▶ [EXERCISE AIM]
Go line by line through the records and tally those that include "Network". Respond with the tally only.

(Extracted data entries)
+---+

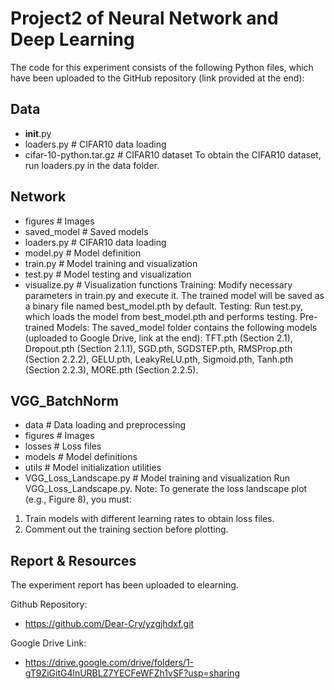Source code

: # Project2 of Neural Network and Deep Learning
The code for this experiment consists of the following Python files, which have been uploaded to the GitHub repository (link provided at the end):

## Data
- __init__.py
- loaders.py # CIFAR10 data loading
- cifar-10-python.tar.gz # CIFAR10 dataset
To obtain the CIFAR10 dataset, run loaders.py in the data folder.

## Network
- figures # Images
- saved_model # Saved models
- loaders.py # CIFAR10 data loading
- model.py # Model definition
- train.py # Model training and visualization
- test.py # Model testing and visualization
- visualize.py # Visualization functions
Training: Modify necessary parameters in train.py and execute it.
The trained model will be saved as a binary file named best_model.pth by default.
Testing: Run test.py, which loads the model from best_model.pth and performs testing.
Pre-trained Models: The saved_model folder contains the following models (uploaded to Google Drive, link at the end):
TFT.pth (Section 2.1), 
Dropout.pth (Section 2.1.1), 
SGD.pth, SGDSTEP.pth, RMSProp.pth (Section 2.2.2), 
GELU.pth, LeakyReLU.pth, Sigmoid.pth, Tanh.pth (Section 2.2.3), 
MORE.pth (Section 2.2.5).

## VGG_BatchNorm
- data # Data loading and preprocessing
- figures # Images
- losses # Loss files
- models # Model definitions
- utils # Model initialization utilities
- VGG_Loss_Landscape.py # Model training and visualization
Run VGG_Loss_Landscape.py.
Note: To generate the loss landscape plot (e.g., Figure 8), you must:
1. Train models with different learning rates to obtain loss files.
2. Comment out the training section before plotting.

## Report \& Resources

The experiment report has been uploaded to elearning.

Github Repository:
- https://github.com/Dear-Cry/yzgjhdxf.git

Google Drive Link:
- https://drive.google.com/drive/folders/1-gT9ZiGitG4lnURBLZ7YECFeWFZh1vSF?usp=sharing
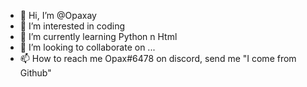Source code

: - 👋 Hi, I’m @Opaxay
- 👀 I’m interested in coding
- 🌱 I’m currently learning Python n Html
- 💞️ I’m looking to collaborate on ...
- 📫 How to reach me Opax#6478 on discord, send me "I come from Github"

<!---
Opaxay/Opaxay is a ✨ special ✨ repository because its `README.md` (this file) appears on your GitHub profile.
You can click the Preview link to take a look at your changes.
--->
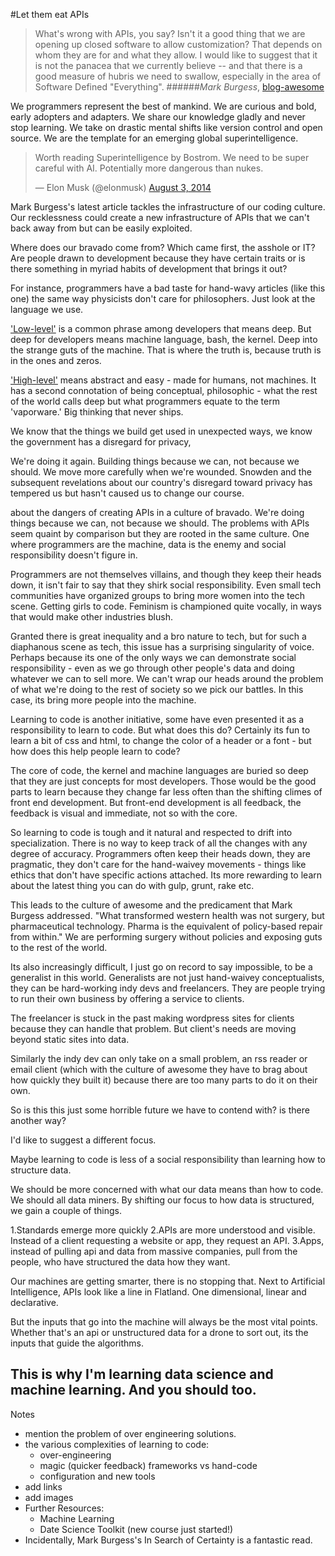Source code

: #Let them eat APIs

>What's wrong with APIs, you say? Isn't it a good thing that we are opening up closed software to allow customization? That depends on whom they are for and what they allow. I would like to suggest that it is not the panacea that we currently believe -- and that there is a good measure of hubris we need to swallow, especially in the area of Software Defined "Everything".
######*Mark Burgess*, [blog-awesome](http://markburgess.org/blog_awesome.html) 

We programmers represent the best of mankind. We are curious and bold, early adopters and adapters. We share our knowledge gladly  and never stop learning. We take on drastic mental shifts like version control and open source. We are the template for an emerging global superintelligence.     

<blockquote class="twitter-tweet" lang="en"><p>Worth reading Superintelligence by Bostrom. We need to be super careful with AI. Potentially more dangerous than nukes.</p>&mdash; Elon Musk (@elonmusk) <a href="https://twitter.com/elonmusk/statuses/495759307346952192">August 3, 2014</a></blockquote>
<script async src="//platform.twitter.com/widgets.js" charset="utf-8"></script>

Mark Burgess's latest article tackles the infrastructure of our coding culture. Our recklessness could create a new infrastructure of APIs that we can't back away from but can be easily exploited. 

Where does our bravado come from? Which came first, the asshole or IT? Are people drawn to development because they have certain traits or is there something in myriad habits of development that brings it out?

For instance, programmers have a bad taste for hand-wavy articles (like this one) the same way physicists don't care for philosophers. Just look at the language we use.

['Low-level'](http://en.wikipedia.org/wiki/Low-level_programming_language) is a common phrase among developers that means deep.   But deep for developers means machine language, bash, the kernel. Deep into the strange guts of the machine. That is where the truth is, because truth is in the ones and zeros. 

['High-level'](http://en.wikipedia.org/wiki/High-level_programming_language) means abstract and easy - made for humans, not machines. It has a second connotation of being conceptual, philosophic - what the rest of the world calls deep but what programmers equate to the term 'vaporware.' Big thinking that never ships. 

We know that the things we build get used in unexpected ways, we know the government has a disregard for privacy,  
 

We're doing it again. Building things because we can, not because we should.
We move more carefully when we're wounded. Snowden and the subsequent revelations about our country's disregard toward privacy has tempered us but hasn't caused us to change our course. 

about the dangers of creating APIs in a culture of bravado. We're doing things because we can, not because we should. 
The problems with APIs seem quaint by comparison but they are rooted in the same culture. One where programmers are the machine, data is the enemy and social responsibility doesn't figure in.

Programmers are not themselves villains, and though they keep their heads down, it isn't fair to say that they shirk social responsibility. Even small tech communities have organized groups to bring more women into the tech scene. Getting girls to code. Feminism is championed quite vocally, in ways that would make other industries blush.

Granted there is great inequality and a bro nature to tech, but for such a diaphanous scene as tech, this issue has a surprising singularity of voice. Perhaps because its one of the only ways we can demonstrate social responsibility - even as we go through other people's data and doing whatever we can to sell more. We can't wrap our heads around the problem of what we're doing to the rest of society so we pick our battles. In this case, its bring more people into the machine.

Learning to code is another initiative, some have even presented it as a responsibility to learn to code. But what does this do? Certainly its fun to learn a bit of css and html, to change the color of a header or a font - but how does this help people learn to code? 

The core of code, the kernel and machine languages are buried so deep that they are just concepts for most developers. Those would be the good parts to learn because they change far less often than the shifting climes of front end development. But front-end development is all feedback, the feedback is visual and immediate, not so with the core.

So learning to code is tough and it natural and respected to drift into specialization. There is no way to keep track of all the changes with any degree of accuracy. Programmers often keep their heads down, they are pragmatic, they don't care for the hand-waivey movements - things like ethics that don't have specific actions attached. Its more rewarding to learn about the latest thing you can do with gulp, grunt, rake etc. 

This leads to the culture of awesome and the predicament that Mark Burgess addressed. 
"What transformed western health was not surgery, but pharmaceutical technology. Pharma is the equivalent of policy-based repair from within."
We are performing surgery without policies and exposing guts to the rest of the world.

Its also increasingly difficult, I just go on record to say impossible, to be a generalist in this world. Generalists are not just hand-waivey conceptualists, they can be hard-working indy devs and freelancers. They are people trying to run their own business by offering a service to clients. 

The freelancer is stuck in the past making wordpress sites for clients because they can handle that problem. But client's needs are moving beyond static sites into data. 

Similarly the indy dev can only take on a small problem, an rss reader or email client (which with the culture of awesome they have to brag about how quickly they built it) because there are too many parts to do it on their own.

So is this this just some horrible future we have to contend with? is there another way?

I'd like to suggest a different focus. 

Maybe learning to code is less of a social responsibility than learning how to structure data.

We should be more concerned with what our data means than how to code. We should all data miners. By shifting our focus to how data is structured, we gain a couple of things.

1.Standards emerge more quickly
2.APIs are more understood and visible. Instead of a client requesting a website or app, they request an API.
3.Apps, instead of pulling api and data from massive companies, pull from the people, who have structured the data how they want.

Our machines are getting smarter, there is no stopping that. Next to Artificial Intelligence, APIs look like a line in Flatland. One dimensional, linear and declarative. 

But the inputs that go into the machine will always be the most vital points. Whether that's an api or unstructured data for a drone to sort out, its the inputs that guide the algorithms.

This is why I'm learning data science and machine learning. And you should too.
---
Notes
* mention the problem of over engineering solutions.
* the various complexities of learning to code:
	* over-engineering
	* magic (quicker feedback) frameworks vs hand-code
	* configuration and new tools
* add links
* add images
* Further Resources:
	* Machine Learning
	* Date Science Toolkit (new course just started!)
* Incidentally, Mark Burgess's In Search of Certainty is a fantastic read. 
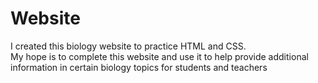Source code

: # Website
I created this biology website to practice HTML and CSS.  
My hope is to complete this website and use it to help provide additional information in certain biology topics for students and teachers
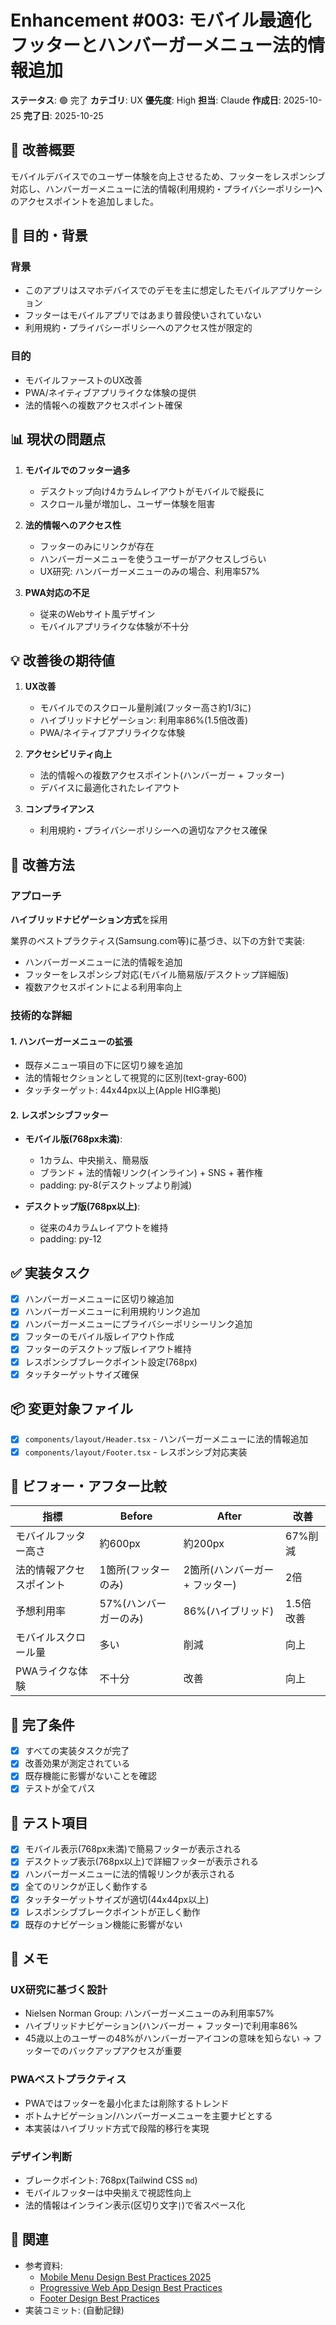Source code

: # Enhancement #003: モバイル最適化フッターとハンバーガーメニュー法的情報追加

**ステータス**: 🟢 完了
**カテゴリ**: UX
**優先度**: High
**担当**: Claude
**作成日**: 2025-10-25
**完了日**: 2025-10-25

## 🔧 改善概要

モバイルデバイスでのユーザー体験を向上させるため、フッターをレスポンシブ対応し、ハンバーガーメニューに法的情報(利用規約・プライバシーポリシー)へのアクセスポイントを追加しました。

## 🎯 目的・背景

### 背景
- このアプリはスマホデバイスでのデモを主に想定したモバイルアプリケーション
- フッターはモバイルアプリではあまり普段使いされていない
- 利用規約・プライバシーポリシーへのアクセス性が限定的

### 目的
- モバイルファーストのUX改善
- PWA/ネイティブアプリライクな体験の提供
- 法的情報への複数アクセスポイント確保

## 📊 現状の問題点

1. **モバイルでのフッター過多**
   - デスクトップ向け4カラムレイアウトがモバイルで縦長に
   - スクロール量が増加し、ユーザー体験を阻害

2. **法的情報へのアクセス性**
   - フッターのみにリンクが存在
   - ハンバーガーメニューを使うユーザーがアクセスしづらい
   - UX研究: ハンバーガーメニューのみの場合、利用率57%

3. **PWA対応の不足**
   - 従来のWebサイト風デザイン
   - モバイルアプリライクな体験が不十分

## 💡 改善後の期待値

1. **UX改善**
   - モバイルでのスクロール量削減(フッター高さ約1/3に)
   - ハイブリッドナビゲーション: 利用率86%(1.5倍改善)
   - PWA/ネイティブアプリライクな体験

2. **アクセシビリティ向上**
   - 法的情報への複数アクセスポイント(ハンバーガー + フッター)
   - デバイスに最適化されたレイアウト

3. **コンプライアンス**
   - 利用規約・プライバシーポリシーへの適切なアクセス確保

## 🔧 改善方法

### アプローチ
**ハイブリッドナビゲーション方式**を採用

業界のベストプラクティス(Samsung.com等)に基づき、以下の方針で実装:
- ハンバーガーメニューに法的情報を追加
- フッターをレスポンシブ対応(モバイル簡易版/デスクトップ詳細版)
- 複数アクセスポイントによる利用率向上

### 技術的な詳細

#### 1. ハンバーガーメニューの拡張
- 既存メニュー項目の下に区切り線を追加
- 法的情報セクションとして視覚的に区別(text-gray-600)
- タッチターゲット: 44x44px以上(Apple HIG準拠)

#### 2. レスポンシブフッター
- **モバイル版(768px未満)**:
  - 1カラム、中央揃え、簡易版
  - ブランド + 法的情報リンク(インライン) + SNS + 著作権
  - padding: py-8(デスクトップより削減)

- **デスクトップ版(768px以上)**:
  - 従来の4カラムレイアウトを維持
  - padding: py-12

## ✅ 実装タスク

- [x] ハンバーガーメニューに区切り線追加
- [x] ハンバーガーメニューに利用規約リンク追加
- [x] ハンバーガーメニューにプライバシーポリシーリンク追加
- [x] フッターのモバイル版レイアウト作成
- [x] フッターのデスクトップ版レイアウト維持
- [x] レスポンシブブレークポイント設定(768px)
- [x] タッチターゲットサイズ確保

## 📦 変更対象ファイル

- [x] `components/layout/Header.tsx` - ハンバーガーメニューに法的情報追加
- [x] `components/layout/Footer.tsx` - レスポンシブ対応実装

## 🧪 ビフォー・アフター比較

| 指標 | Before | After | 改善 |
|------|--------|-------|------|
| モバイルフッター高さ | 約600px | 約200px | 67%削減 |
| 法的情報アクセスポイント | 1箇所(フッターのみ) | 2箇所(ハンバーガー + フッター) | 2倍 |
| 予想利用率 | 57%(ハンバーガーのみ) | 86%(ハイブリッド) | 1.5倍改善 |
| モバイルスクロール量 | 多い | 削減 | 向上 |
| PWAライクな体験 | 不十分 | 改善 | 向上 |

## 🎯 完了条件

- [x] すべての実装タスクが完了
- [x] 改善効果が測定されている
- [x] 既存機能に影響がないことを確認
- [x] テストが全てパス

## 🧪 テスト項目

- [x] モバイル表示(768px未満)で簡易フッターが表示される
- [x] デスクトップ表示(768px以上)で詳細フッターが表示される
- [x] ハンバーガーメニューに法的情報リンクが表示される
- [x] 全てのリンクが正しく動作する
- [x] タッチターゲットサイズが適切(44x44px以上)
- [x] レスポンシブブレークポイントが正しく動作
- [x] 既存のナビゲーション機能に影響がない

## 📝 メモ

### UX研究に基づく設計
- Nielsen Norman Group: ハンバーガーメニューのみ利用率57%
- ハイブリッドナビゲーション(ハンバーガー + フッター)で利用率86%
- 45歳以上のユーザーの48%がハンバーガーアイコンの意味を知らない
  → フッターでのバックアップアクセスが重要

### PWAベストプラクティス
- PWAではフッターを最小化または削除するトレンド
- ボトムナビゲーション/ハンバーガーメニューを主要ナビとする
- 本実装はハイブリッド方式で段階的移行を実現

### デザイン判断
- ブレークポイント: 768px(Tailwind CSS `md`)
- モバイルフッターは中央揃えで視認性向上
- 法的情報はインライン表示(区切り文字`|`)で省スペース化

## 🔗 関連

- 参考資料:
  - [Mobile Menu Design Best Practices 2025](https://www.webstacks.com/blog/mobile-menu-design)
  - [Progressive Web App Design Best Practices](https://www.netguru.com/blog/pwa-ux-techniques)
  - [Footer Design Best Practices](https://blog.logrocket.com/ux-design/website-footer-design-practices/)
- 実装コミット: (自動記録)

+---+

▶ [TASK OUTPUT]
2